Single by Super Furry Animals

from the album Phantom Power
- Released: 20 October 2003
- Genre: Alternative rock
- Length: 3:35 (album version) 2:54 (radio edit)
- Label: Epic
- Songwriter: Super Furry Animals
- Producers: Super Furry Animals; Mixed by Mario Caldato Jr. and Super Furry Animals

Super Furry Animals singles chronology
| "Golden Retriever" (2003) | "Hello Sunshine" (2003) | "The Man Don't Give a Fuck" (2003) |

= Hello Sunshine (Super Furry Animals song) =

"Hello Sunshine" is a song by the Welsh band Super Furry Animals from their album Phantom Power. It was the seventeenth single released by the group and reached number 31 on the UK Singles Chart in October 2003.

Several versions of the track were released: the single version omits the short sample of the song "By the Sea" by Wendy and Bonnie which begins the album version, while two remixes, by Weevil and Freiband, appear on the album Phantom Phorce. An animated music video, featuring drawings by regular Super Furries sleeve designer Pete Fowler, was produced to accompany the release of "Hello Sunshine" as a single. The track received mostly positive reviews from critics.

The band turned down "a seven-figure offer" from Coca-Cola to allow the use of "Hello Sunshine" in an advertising campaign citing alleged malpractice on the part of the drinks firm. The group have stated that despite the financial incentives of licensing their songs, they are happy to simply be able to make a living from music.

==Recording and themes==
The track begins with a sample of the song "By the Sea" by the teenage sibling duo Wendy and Bonnie, from their 1969 album Genesis, which Super Furries singer Gruff Rhys has described as "amazing songs, amazing lyrics and amazing voices". The decision to begin the track with a snippet of "By the Sea" came about due to laziness on the band's part—the track had originally being conceived as a duet but the group "never got around to getting anyone to sing" with them so they "chopped up the Wendy & Bonnie song and stuck it on [as] it's in the same key [and] seemed to make sense". The edit version, issued as a single, does not contain the sample.

"Hello Sunshine" shares the same key, D major, the same guitar tuning, D-A-D-D-A-D, and was written around the same time as several other songs from Phantom Power including the "Father Father" instrumentals, "Golden Retriever", "Cityscape Skybaby" and "Out of Control". The track was recorded at the Super Furry Animals' own studio in Cardiff along with the rest of Phantom Power.
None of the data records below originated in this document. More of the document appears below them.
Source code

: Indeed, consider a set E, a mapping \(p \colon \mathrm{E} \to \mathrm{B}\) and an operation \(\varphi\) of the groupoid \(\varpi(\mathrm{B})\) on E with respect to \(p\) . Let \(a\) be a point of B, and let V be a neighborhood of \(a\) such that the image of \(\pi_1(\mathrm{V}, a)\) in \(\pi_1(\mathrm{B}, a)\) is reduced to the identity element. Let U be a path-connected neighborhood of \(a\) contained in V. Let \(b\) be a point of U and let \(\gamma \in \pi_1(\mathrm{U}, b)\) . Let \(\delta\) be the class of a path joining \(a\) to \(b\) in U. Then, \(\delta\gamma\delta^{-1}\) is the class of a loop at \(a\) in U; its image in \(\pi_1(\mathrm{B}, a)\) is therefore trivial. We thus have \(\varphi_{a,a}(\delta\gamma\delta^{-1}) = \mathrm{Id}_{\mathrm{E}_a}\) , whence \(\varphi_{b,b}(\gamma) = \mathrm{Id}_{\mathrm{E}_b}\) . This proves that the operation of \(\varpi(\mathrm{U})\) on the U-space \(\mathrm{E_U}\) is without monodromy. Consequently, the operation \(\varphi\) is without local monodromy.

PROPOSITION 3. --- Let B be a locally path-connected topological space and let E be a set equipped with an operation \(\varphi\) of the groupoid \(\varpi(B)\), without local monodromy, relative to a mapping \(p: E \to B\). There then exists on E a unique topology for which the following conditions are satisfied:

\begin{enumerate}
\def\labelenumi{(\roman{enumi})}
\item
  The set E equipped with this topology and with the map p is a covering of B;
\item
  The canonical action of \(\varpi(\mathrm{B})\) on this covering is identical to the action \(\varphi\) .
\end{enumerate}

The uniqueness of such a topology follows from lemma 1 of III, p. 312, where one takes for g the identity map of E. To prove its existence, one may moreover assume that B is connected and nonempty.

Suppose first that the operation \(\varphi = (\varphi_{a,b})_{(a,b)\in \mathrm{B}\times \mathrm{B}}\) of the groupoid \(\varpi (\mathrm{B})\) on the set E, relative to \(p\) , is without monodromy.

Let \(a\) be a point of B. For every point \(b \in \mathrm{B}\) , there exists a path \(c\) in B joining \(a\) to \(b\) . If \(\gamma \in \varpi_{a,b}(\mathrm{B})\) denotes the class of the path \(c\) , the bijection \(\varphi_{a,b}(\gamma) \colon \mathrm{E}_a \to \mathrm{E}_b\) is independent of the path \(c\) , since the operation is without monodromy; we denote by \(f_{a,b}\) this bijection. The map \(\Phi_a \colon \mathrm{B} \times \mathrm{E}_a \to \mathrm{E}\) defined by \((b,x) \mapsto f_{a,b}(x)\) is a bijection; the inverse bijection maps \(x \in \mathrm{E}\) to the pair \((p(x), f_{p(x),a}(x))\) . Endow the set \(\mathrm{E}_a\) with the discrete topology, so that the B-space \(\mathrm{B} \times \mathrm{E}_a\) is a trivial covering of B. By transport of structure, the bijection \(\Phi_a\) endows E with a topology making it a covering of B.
Rhys has stated that the song is "a courting ballad with a 'been so down looks like up to me' mentality".

==Musical structure==

The album version of "Hello Sunshine" is 3 minutes 35 seconds long and is in the key of D major. The track begins with 43 seconds of the track "By the Sea" from Wendy & Bonnie's 1969 album Genesis featuring sparse fingerstyle guitar and female harmony vocals. The last syllable of the line "...so hard to say goodbye" is held and pans from left to right until "Hello Sunshine" itself begins with Gruff Rhys singing the title phrase, joined by the band on the second word. The first verse follows with simple piano and bass guitar backing Rhys's acoustic guitar to a basic 4/4 beat provided by drummer Dafydd Ieuan. The first chorus enters at 1 minute 13 seconds with Rhys being joined by falsetto harmony backing vocals on the lines "In honesty it's been a while, since we had reason left to smile". The song breaks down for the bridge with just arpeggio guitar, simple bass and occasional drum rolls playing as the lines "Hello sunshine, come into my life" are sung.

Another verse follows featuring the lyrics "I'm a minger, you're a minger too, so come on minger, I want to ming with you" (quoted in many reviews of Phantom Power) before the second chorus. This time the bridge leads, not into another verse, but the song's middle 8 which again sees Rhys backed by multiple falsetto harmony backing vocals. The outro follows during which the title phrase is sung five times before a lead guitar line heralds the end of the song with Rhys singing "Come into my life".

===Alternative versions===

A radio edit of "Hello Sunshine" was issued to radio stations and was also used in the music video. This version of the track is 2 minutes and 54 seconds long and omits the opening extract from "By the Sea". The rest of song is identical to the album version.

Two remixes were included on the DVD version of Phantom Power and the album Phantom Phorce. The first, by Weevil, is 4 minutes 22 seconds in length and is largely based around samples of lead guitar from the track along with occasional snippets of Rhys's vocal. Samples of Ieuan's drums are also used in the second half of the song. The track ends with a brief clip of the band's road manager, in the guise of 'Kurt Stern', giving a fictionalised account of Phantom Power's production. The second remix, by Freiband, is 10 minutes 31 seconds long, is "utterly minimal" and barely resembles the original with no recognisable vocal or musical samples from the album or radio versions.

==Critical response==
"Hello Sunshine" received generally positive reviews with musicOMH calling it "one of the best tracks from … Phantom Power", and Rolling Stone describing it as a "gorgeous opening track". The 'summery' nature of the track was commented on by several journalists with The Observer calling "Hello Sunshine" a "gloriously hazy opener" and Music Critic describing it as "passionately mellow summer doo-wop". However BBC Wales, although describing the track as "an excellent song and a near perfect album opener", called the decision to release "Hello Sunshine" as a single "rather mystifying" stating that it is "a world away from the SFA we've grown to love over the years". The song was featured on the soundtrack of the 2006 film Snow Cake and also appeared in "The Heartbreak", an episode of The O.C.

==Coca-Cola controversy==

According to a Gruff Rhys interview with Red Pepper magazine, the band turned down "a seven-figure offer by an advertising agency" for the use of "Hello Sunshine" in a Coca-Cola commercial due to alleged malpractice:

We have never been a big selling band, but when it came to the crunch, we felt we couldn't justify endorsing a product that may have had a part in violently suppressing some of its workers. For a moment, sitting in the Sinaltrainal office, I thought that we could have done the advert and donated the money for their campaign for justice. Yet the thought of having to hear our song used to sell anything that exploits anyone for the worse turns my stomach.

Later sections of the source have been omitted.